This is Truman Burbank. And this is The Truman Show. The Truman Show is coming to you live on TV, 24/7, courtesy of Hulu movies on demand. This first appeared on the big screen in 1998, courtesy of Paramount Pictures and directed by Peter Weir. Details are from Wikipedia.
Truman Burbank is played by Jim Carrey, and Truman lives the perfect life in a perfect village on an island separated from the mainland by an artificial channel.
What Truman does not realize is that everything about his life is artificial. The village, the island, even the weather, are managed by a television production company headed by Christof, played by Ed Harris. From the time of his birth Truman has been an unknowing prisoner of The Truman Show. Everybody else in the village, everybody else in Truman’s life, is an actor paid to play a role, many for the duration of Truman’s life in the village.
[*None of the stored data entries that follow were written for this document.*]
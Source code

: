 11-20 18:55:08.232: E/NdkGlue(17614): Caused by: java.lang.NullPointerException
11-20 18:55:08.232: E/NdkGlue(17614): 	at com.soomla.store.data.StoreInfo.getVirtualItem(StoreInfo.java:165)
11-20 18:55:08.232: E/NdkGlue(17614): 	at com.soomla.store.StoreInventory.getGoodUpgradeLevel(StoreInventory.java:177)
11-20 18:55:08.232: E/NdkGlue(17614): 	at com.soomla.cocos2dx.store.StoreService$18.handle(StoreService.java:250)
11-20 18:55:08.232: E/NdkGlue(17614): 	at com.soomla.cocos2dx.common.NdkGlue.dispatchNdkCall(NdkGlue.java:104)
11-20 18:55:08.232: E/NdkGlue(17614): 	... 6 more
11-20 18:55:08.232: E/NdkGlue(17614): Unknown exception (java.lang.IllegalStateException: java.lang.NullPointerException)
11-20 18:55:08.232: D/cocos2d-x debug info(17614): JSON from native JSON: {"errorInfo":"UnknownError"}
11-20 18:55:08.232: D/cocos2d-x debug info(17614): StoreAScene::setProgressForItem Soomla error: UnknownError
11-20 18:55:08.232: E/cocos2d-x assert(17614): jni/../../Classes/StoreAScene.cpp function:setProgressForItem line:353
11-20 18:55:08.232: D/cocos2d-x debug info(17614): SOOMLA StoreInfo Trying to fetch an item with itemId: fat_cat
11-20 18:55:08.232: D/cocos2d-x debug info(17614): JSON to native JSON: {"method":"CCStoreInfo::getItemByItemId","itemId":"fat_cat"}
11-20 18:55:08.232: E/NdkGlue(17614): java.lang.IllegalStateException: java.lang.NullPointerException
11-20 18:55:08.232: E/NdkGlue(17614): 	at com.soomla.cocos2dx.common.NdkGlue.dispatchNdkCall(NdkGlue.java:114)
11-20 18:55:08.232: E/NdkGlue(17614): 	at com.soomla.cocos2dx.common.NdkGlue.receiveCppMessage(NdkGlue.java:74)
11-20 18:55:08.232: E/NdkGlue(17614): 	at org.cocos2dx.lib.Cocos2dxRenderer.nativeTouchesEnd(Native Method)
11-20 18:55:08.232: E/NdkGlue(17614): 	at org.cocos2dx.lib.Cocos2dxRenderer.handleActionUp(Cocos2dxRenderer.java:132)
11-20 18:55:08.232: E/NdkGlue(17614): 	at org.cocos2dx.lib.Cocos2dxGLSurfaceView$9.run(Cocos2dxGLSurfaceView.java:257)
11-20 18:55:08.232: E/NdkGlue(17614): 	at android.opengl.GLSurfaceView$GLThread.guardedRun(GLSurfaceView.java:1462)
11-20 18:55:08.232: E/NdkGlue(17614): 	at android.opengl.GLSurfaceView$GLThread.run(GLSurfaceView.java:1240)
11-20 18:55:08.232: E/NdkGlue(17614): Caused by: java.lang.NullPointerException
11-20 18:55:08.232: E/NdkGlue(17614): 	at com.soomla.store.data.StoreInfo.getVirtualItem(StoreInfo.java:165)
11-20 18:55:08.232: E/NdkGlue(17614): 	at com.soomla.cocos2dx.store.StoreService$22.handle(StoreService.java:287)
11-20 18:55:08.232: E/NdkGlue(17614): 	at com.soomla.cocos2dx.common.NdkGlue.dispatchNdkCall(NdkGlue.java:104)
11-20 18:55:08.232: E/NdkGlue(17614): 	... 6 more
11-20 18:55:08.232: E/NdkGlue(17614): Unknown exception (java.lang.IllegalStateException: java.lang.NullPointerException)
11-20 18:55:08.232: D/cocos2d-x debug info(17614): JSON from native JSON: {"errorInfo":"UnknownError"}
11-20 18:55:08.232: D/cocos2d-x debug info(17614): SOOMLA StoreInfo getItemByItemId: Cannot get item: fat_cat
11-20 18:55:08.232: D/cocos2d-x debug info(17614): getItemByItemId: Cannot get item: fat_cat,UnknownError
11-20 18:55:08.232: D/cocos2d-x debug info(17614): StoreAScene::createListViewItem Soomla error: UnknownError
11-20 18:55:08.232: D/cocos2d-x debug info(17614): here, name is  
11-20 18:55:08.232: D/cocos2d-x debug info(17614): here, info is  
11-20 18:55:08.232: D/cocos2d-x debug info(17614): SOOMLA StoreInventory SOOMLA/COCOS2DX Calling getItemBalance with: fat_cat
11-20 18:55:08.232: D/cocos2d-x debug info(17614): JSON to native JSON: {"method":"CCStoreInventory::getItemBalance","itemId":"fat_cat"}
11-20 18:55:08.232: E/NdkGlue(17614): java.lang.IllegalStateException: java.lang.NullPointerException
Cameras are concealed all over the island. TV viewers, starved for the ultimate reality, watch religiously. Fast food workers staring at monitors on the wall.
Families in foreign countries watching at home.
The enterprise is supported completely by product placement. Here Truman’s pretty wife Meryl shows off one of the products to Truman, ensuring that all the TV viewers see it as well. Meryl is really actor Hannah Gill, who is played by Laura Linney. It does get complicated.
Cameras in Truman’s car capture him as he drives to and from work. Truman is the only person in the world not in on the scam.
Truman’s world comes, literally, crashing down one fine morning. A studio light falls, seemingly from the sky, but instead from the roof of the dome that encloses the television set. Picking up the light, Truman begins to wonder and to guess at the awful truth.
All of Truman’s efforts to escape the island are thwarted by quick-action, directed by Christof. As Truman attempts to leave the village in his car with Meryl, a massive traffic jam materializes from side streets. He is forced to turn back.
But Truman fools them. He reverses unexpectedly and makes his way to the causeway that separates the island from the mainland. He has been conditioned to fear traveling over water, but he shoves control of the car into Meryl’s hands and floors the gas.
They make it to the mainland, but a phony pipeline explosion blocks their path. Truman sees through the ruse and plows on through. No good. Christof has prepared for such an eventuality, and a fake nuclear disaster provides the excuse for having Truman carpeted by men in hazmat suits and hauled back to the island.
In the end Truman gets inventive and fools the ever-observant cameras, making it off the island in a sail bod. But only to run smack into the painted background at the perimeter of the television set, where stairs and a door give him the opportunity, if he chooses, to accept it, to exit The Truman Show. The movie ends not with a bang, but with a whimper.
There is a lot more to the movie, including a love interest denied to Truman because it was not in the script. And that’s all I’m going to tell about the plot.
What is so galling about this plot is what it shows of the depicted humanity. Millions of TV viewers spend hours of their days watching a prisoner squirm in captivity. People, this has got to be sick. It’s a good thing this was all make believe. Unless… Have you ever considered your own life might be a staged production being watched by millions of real people.
There is a science fiction short story I read years ago about a city that was encapsulated within a managed enclosure. It started as an actual city, but one day a man who worked in the city and commuted to the suburbs began to notice a transformation he experienced every time he left or returned to the city. The city was real, but people’s lives outside the city were simulated. The Truman Show is sort of the reverse of that. Much thanks to anybody who can supply me the name of that short story.